• _What the task requires_: Return all lines from the listing below that include the word "details".

________________________________________

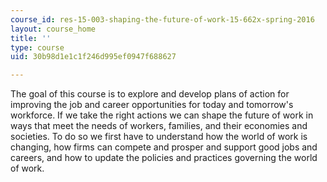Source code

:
 ```yaml
---
course_id: res-15-003-shaping-the-future-of-work-15-662x-spring-2016
layout: course_home
title: ''
type: course
uid: 30b98d1e1c1f246d995ef0947f688627

---
```

The goal of this course is to explore and develop plans of action for improving the job and career opportunities for today and tomorrow's workforce. If we take the right actions we can shape the future of work in ways that meet the needs of workers, families, and their economies and societies. To do so we first have to understand how the world of work is changing, how firms can compete and prosper and support good jobs and careers, and how to update the policies and practices governing the world of work.
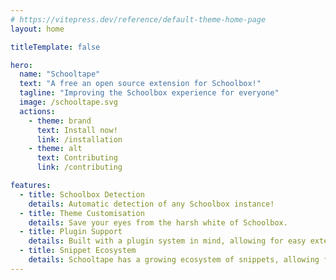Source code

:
 ```yaml
---
# https://vitepress.dev/reference/default-theme-home-page
layout: home

titleTemplate: false

hero:
  name: "Schooltape"
  text: "A free an open source extension for Schoolbox!"
  tagline: "Improving the Schoolbox experience for everyone"
  image: /schooltape.svg
  actions:
    - theme: brand
      text: Install now!
      link: /installation
    - theme: alt
      text: Contributing
      link: /contributing

features:
  - title: Schoolbox Detection
    details: Automatic detection of any Schoolbox instance!
  - title: Theme Customisation
    details: Save your eyes from the harsh white of Schoolbox.
  - title: Plugin Support
    details: Built with a plugin system in mind, allowing for easy extensibility. 
  - title: Snippet Ecosystem
    details: Schooltape has a growing ecosystem of snippets, allowing for easy CSS modifications.
---
```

________________________________________

• _Solved problem_:
    details: Automatic detection of any Schoolbox instance!
    details: Save your eyes from the harsh white of Schoolbox.
    details: Built with a plugin system in mind, allowing for easy extensibility. 
    details: Schooltape has a growing ecosystem of snippets, allowing for easy CSS modifications.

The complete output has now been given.